De notre correspondant au Japon
TANDIS qu’on la coiffait pour la cérémonie nuptiale, Hiroko pleurait. “Vous ne devriez pas pleurer le jour de vos noces”, lui dit l’esthéticienne avec irritation.
Hiroko était amoureuse, mais pas de l’homme que ses parents lui avaient choisi. Ils voulaient qu’elle épouse quelqu’un de beaucoup plus âgé qu’elle. Hiroko accepta cela comme sa “destinée”.
Après la lune de miel, son mari semblait si heureux qu’elle décida de cacher ses sentiments et de feindre d’être elle-même heureuse, pour lui faire plaisir et pour faire plaisir à ses parents.
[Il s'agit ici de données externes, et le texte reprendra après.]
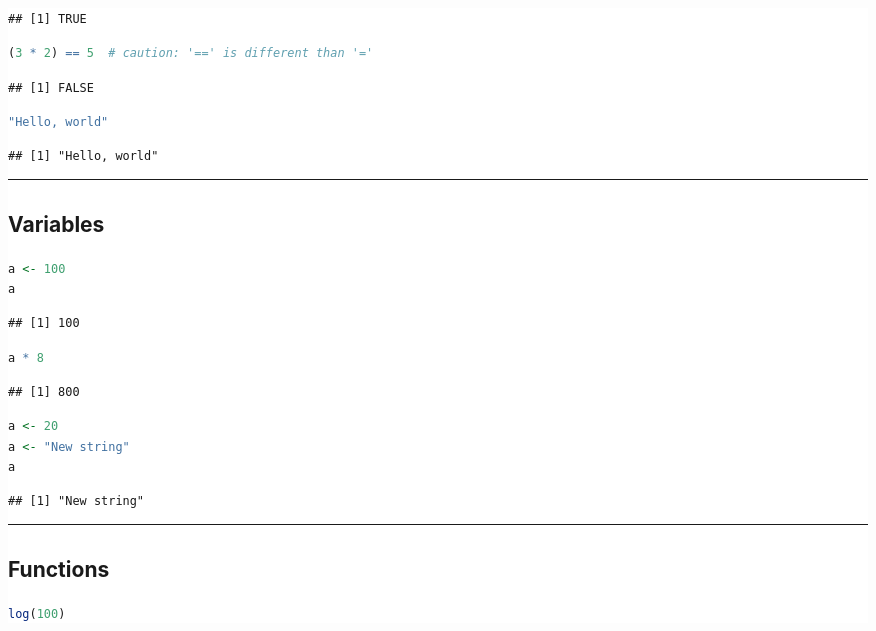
 ```
## [1] TRUE
```

```r
(3 * 2) == 5  # caution: '==' is different than '='
```

```
## [1] FALSE
```



```r
"Hello, world"
```

```
## [1] "Hello, world"
```


---

## Variables


```r
a <- 100
a
```

```
## [1] 100
```

```r
a * 8
```

```
## [1] 800
```

```r
a <- 20
a <- "New string"
a
```

```
## [1] "New string"
```


---

## Functions


```r
log(100)
```
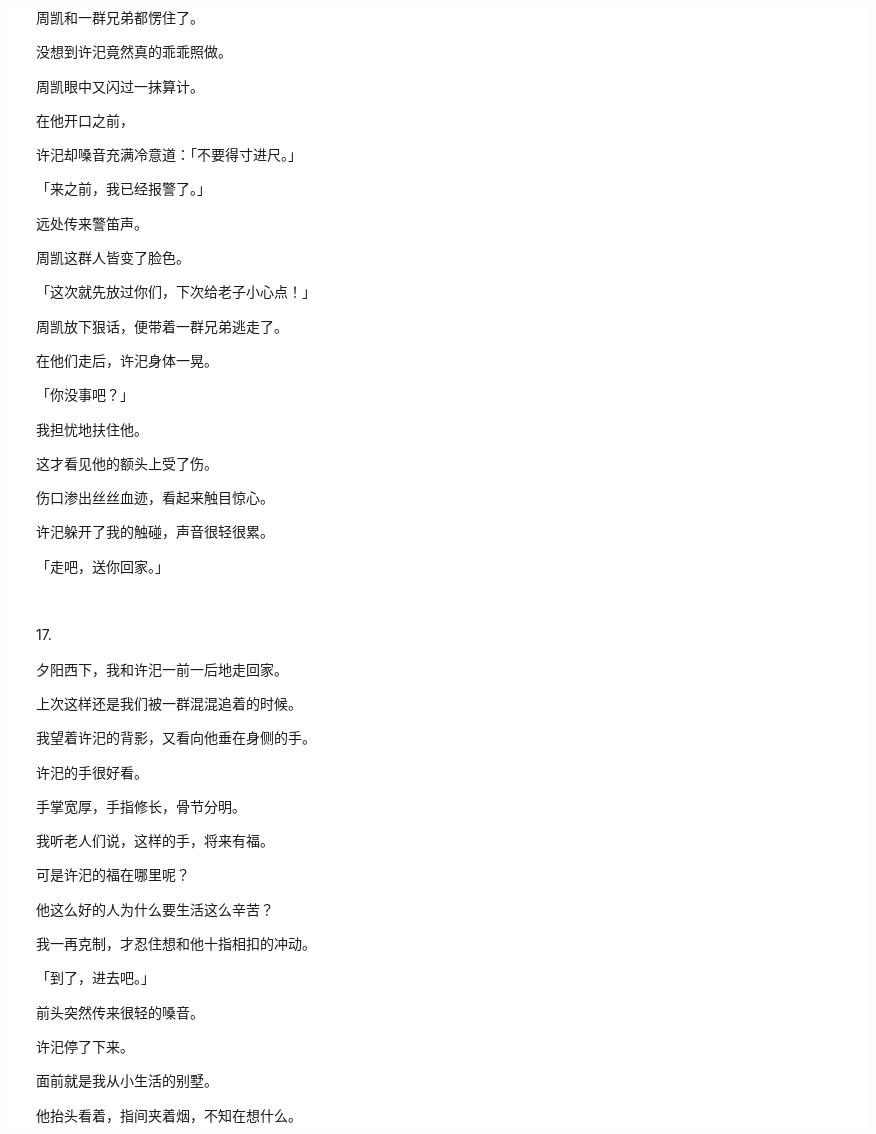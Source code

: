 &emsp;&emsp;周凯和一群兄弟都愣住了。  
  
&emsp;&emsp;没想到许汜竟然真的乖乖照做。  
  
&emsp;&emsp;周凯眼中又闪过一抹算计。  
  
&emsp;&emsp;在他开口之前，  
  
&emsp;&emsp;许汜却嗓音充满冷意道：「不要得寸进尺。」  
  
&emsp;&emsp;「来之前，我已经报警了。」  
  
&emsp;&emsp;远处传来警笛声。  
  
&emsp;&emsp;周凯这群人皆变了脸色。  
  
&emsp;&emsp;「这次就先放过你们，下次给老子小心点！」  
  
&emsp;&emsp;周凯放下狠话，便带着一群兄弟逃走了。  
  
&emsp;&emsp;在他们走后，许汜身体一晃。  
  
&emsp;&emsp;「你没事吧？」  
  
&emsp;&emsp;我担忧地扶住他。  
  
&emsp;&emsp;这才看见他的额头上受了伤。  
  
&emsp;&emsp;伤口渗出丝丝血迹，看起来触目惊心。  
  
&emsp;&emsp;许汜躲开了我的触碰，声音很轻很累。  
  
&emsp;&emsp;「走吧，送你回家。」  
  
&emsp;&emsp;   
  
&emsp;&emsp;17.  
  
&emsp;&emsp;夕阳西下，我和许汜一前一后地走回家。  
  
&emsp;&emsp;上次这样还是我们被一群混混追着的时候。  
  
&emsp;&emsp;我望着许汜的背影，又看向他垂在身侧的手。  
  
&emsp;&emsp;许汜的手很好看。  
  
&emsp;&emsp;手掌宽厚，手指修长，骨节分明。  
  
&emsp;&emsp;我听老人们说，这样的手，将来有福。  
  
&emsp;&emsp;可是许汜的福在哪里呢？  
  
&emsp;&emsp;他这么好的人为什么要生活这么辛苦？  
  
&emsp;&emsp;我一再克制，才忍住想和他十指相扣的冲动。  
  
&emsp;&emsp;「到了，进去吧。」  
  
&emsp;&emsp;前头突然传来很轻的嗓音。  
  
&emsp;&emsp;许汜停了下来。  
  
&emsp;&emsp;面前就是我从小生活的别墅。  
  
&emsp;&emsp;他抬头看着，指间夹着烟，不知在想什么。  
  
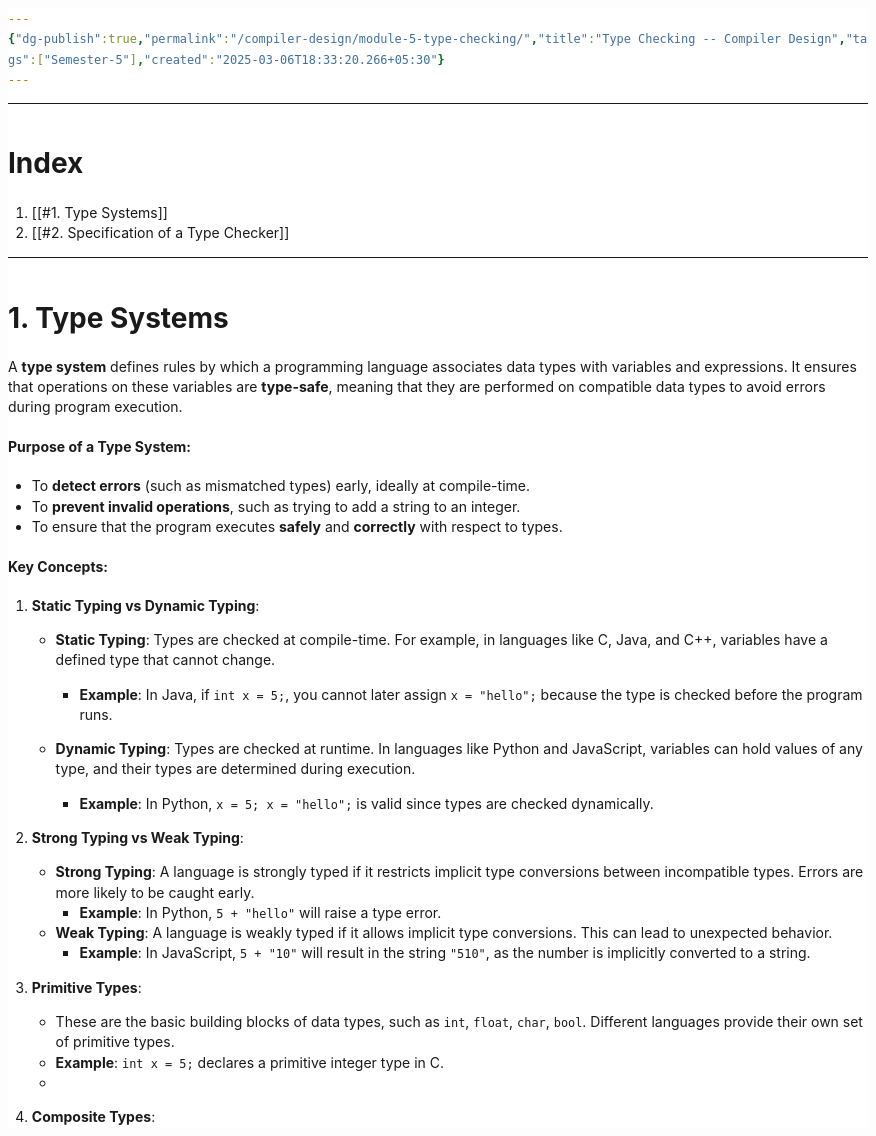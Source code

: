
 ```yaml
---
{"dg-publish":true,"permalink":"/compiler-design/module-5-type-checking/","title":"Type Checking -- Compiler Design","tags":["Semester-5"],"created":"2025-03-06T18:33:20.266+05:30"}
---
```



---
# Index

1. [[#1. Type Systems]]
2. [[#2. Specification of a Type Checker]]

---
# 1. Type Systems

A **type system** defines rules by which a programming language associates data types with variables and expressions. It ensures that operations on these variables are **type-safe**, meaning that they are performed on compatible data types to avoid errors during program execution.

#### **Purpose of a Type System**:

- To **detect errors** (such as mismatched types) early, ideally at compile-time.
- To **prevent invalid operations**, such as trying to add a string to an integer.
- To ensure that the program executes **safely** and **correctly** with respect to types.

#### **Key Concepts**:

1. **Static Typing vs Dynamic Typing**:
    
    - **Static Typing**: Types are checked at compile-time. For example, in languages like C, Java, and C++, variables have a defined type that cannot change.
        - **Example**: In Java, if `int x = 5;`, you cannot later assign `x = "hello";` because the type is checked before the program runs.
        
    - **Dynamic Typing**: Types are checked at runtime. In languages like Python and JavaScript, variables can hold values of any type, and their types are determined during execution.
        - **Example**: In Python, `x = 5; x = "hello";` is valid since types are checked dynamically.
        
2. **Strong Typing vs Weak Typing**:
    
    - **Strong Typing**: A language is strongly typed if it restricts implicit type conversions between incompatible types. Errors are more likely to be caught early.
        - **Example**: In Python, `5 + "hello"` will raise a type error.
    - **Weak Typing**: A language is weakly typed if it allows implicit type conversions. This can lead to unexpected behavior.
        - **Example**: In JavaScript, `5 + "10"` will result in the string `"510"`, as the number is implicitly converted to a string.
        
3. **Primitive Types**:
    
    - These are the basic building blocks of data types, such as `int`, `float`, `char`, `bool`. Different languages provide their own set of primitive types.
    - **Example**: `int x = 5;` declares a primitive integer type in C.
    - 
4. **Composite Types**:
    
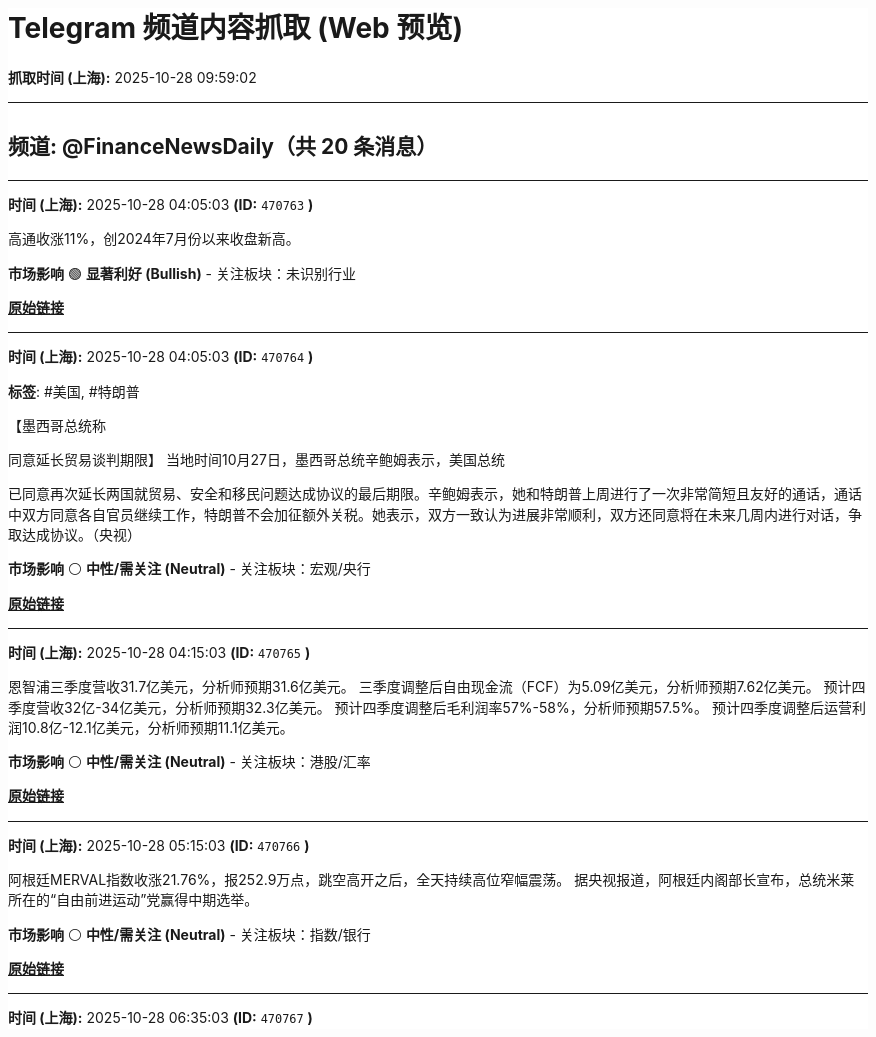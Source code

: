 # Telegram 频道内容抓取 (Web 预览)

**抓取时间 (上海):** 2025-10-28 09:59:02

---
## 频道: @FinanceNewsDaily（共 20 条消息）

---
**时间 (上海):** 2025-10-28 04:05:03 **(ID:** `470763` **)**

高通收涨11%，创2024年7月份以来收盘新高。

**市场影响** 🟢 **显著利好 (Bullish)** - 关注板块：未识别行业

**[原始链接](https://t.me/FinanceNewsDaily/470763)**

---
**时间 (上海):** 2025-10-28 04:05:03 **(ID:** `470764` **)**

**标签**: #美国, #特朗普

【墨西哥总统称

同意延长贸易谈判期限】
当地时间10月27日，墨西哥总统辛鲍姆表示，美国总统

已同意再次延长两国就贸易、安全和移民问题达成协议的最后期限。辛鲍姆表示，她和特朗普上周进行了一次非常简短且友好的通话，通话中双方同意各自官员继续工作，特朗普不会加征额外关税。她表示，双方一致认为进展非常顺利，双方还同意将在未来几周内进行对话，争取达成协议。（央视）

**市场影响** ⚪ **中性/需关注 (Neutral)** - 关注板块：宏观/央行

**[原始链接](https://t.me/FinanceNewsDaily/470764)**

---
**时间 (上海):** 2025-10-28 04:15:03 **(ID:** `470765` **)**

恩智浦三季度营收31.7亿美元，分析师预期31.6亿美元。
三季度调整后自由现金流（FCF）为5.09亿美元，分析师预期7.62亿美元。
预计四季度营收32亿-34亿美元，分析师预期32.3亿美元。
预计四季度调整后毛利润率57%-58%，分析师预期57.5%。
预计四季度调整后运营利润10.8亿-12.1亿美元，分析师预期11.1亿美元。

**市场影响** ⚪ **中性/需关注 (Neutral)** - 关注板块：港股/汇率

**[原始链接](https://t.me/FinanceNewsDaily/470765)**

---
**时间 (上海):** 2025-10-28 05:15:03 **(ID:** `470766` **)**

阿根廷MERVAL指数收涨21.76%，报252.9万点，跳空高开之后，全天持续高位窄幅震荡。
据央视报道，阿根廷内阁部长宣布，总统米莱所在的“自由前进运动”党赢得中期选举。

**市场影响** ⚪ **中性/需关注 (Neutral)** - 关注板块：指数/银行

**[原始链接](https://t.me/FinanceNewsDaily/470766)**

---
**时间 (上海):** 2025-10-28 06:35:03 **(ID:** `470767` **)**
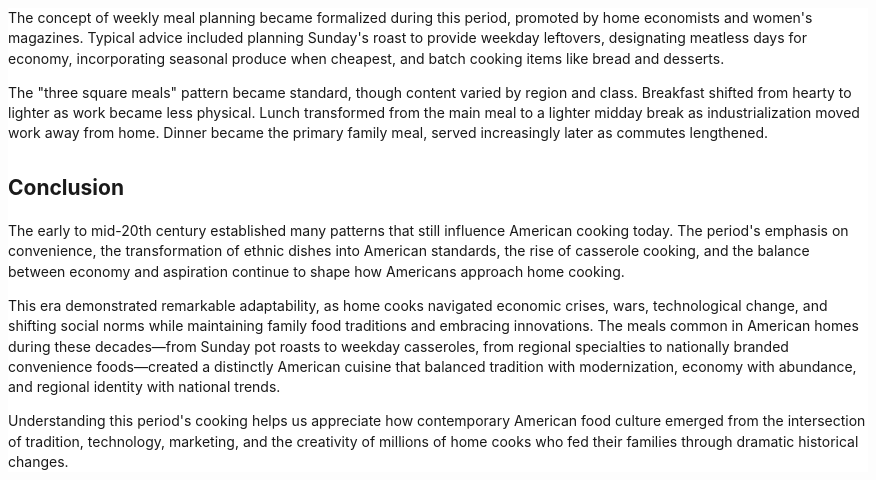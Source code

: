The concept of weekly meal planning became formalized during this period, promoted by home economists and women's magazines. Typical advice included planning Sunday's roast to provide weekday leftovers, designating meatless days for economy, incorporating seasonal produce when cheapest, and batch cooking items like bread and desserts.

The "three square meals" pattern became standard, though content varied by region and class. Breakfast shifted from hearty to lighter as work became less physical. Lunch transformed from the main meal to a lighter midday break as industrialization moved work away from home. Dinner became the primary family meal, served increasingly later as commutes lengthened.

## Conclusion

The early to mid-20th century established many patterns that still influence American cooking today. The period's emphasis on convenience, the transformation of ethnic dishes into American standards, the rise of casserole cooking, and the balance between economy and aspiration continue to shape how Americans approach home cooking.

This era demonstrated remarkable adaptability, as home cooks navigated economic crises, wars, technological change, and shifting social norms while maintaining family food traditions and embracing innovations. The meals common in American homes during these decades—from Sunday pot roasts to weekday casseroles, from regional specialties to nationally branded convenience foods—created a distinctly American cuisine that balanced tradition with modernization, economy with abundance, and regional identity with national trends.

Understanding this period's cooking helps us appreciate how contemporary American food culture emerged from the intersection of tradition, technology, marketing, and the creativity of millions of home cooks who fed their families through dramatic historical changes.
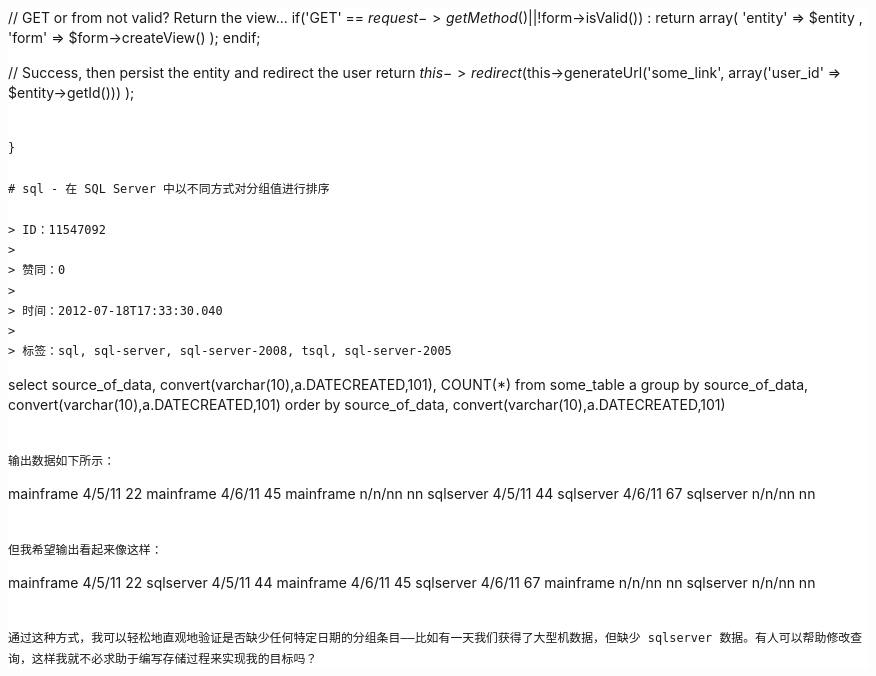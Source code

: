 // GET or from not valid? Return the view...
if('GET' == $request->getMethod() || !$form->isValid()) :
    return array(
        'entity' => $entity ,
        'form'   => $form->createView()
    );
endif;

// Success, then persist the entity and redirect the user
return $this->redirect($this->generateUrl('some_link',
    array('user_id' => $entity->getId()))
); 
```

}

# sql - 在 SQL Server 中以不同方式对分组值进行排序

> ID：11547092
> 
> 赞同：0
> 
> 时间：2012-07-18T17:33:30.040
> 
> 标签：sql, sql-server, sql-server-2008, tsql, sql-server-2005

```
select 
  source_of_data,
  convert(varchar(10),a.DATECREATED,101),
  COUNT(*)
from some_table a
group by
  source_of_data, 
  convert(varchar(10),a.DATECREATED,101)
order by 
  source_of_data,
  convert(varchar(10),a.DATECREATED,101) 
```

输出数据如下所示：

```
mainframe 4/5/11  22
mainframe 4/6/11  45
mainframe n/n/nn  nn
sqlserver 4/5/11  44
sqlserver 4/6/11  67
sqlserver n/n/nn  nn 
```

但我希望输出看起来像这样：

```
mainframe 4/5/11  22
sqlserver 4/5/11  44
mainframe 4/6/11  45
sqlserver 4/6/11  67
mainframe n/n/nn  nn
sqlserver n/n/nn  nn 
```

通过这种方式，我可以轻松地直观地验证是否缺少任何特定日期的分组条目——比如有一天我们获得了大型机数据，但缺少 sqlserver 数据。有人可以帮助修改查询，这样我就不必求助于编写存储过程来实现我的目标吗？

```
Les parents d’Hiroko avaient suivi une coutume séculaire en vigueur dans de nombreux pays orientaux et s’étaient adressés à un intermédiaire, afin de trouver un “beau” parti pour leur fille.
Le mariage arrangé
Au Japon, ce n’est qu’à une époque relativement récente, quand les jeunes ont commencé à se marier hors de leur village, qu’on a eu recours aux services d’un nakōdo (intermédiaire) pour arranger les mariages. Cependant, pour beaucoup de gens, le nakōdo est devenu un symbole du rang social. On pense généralement que plus l’intermédiaire est important, plus grandes sont les chances de réussite des nouveaux mariés. C’est pourquoi un personnage très en vue dans la communauté peut participer à la cérémonie de mariage et porter le titre de nakōdo, même si quelqu’un d’autre a arrangé le mariage.
La tâche du nakōdo est de préparer une rencontre entre les deux jeunes gens. Si tout va bien, il s’occupe aussi des préparatifs du mariage.
Les parents d’Hiroko avaient choisi comme nakōdo un couple éminent et plus âgé qui arrangea “une entrevue de mariage” avec Katsumi, le prétendant. On servit du thé et des gâteaux, puis le nakōdo et les parents quittèrent la pièce pour permettre à Katsumi et Hiroko de faire plus ample connaissance. Plus tard, le nakōdo s’entretint en particulier avec chacun des deux pour savoir s’il désirait poursuivre les relations.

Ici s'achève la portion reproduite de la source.